The chaotic growth of the Internet of Things (IoT) determined a fragmented landscape with a huge number of devices, technologies and platforms available on the market, and the consequential issues of interoperability on many system deployments. The Web of Things (WoT) architecture recently proposed by the W3C consortium constitutes a novel solution to enable interoperability across IoT platforms and application domains. At the same time, in order to see an effective improvement, a wide adoption of the W3C WoT solutions from the academic and industrial communities is required; this translates into the need of well-defined and complete support tools easing the deployment of W3C WoT applications. In this paper, we meet such requirement by proposing the WoT Store, a novel platform for managing and easing the deployment of Things and applications on the W3C WoT. The WoT Store allows the dynamic discovery of the resources available in the environment, i.e. the Things, and to interact with each of them through a dashboard, by visualizing their properties, executing commands or observing the notifications produced.

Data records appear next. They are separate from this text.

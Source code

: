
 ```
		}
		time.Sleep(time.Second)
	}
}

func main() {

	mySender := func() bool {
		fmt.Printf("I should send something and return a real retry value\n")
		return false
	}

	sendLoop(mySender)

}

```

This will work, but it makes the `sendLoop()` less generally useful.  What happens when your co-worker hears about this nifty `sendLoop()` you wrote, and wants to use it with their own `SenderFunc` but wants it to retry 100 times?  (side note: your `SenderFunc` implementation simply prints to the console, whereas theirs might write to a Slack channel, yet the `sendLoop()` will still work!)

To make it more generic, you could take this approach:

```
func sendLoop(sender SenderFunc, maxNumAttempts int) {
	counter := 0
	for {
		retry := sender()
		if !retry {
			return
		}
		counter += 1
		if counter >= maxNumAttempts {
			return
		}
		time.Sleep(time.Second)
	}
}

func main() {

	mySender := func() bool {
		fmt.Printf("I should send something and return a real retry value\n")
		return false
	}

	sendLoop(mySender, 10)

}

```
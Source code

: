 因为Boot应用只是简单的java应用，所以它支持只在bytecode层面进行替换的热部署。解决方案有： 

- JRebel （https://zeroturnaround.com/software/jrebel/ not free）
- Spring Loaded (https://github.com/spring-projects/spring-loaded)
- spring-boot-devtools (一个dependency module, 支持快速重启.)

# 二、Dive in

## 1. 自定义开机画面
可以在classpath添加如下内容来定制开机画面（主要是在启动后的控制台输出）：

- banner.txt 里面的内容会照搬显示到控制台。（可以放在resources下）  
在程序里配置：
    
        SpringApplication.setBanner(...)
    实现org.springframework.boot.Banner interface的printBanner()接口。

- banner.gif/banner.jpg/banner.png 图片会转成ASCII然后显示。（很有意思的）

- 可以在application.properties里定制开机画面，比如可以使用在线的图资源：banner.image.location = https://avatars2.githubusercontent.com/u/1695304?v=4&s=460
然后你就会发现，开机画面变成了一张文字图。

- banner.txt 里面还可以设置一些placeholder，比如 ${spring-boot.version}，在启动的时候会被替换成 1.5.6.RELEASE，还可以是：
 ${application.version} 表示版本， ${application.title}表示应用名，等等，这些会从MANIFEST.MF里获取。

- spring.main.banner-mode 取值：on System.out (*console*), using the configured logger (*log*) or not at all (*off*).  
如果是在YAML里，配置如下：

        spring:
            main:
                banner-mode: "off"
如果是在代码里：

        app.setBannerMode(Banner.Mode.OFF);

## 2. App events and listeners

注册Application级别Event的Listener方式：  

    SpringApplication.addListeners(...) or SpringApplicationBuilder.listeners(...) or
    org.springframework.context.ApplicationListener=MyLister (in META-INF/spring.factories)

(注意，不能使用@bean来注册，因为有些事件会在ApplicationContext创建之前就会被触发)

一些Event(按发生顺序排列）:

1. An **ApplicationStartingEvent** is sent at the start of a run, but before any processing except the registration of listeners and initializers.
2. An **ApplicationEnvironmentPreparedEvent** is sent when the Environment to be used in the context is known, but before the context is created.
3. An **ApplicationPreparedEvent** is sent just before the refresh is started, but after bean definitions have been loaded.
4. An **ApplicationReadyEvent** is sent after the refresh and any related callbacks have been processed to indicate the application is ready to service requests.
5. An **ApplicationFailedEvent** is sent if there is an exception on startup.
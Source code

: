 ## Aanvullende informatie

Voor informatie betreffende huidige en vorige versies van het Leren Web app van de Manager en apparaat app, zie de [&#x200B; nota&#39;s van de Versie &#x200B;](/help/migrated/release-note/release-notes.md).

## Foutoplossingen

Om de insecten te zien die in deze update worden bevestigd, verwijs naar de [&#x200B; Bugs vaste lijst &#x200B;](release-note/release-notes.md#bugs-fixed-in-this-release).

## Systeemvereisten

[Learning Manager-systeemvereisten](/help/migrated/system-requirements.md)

In addition, similar to popular app stores, the WoT Store allows the search and execution of third-party WoT applications that interact with the available Things again in a seamless way. We validate the operations of our framework with two evaluation studies. First, through a small-case testbed, we demonstrate the Thing discovery and the possibility to run WoT applications that orchestrate the operations of multiple, heterogeneous Wireless Sensor Networks (WSNs). Second, through a mixed real/simulated large-scale crowdsensing scenario, we demonstrate the scalability of the platform, and the possibility to aggregate and visualize the data-streams produced by the WoT applications with minimal efforts for the users.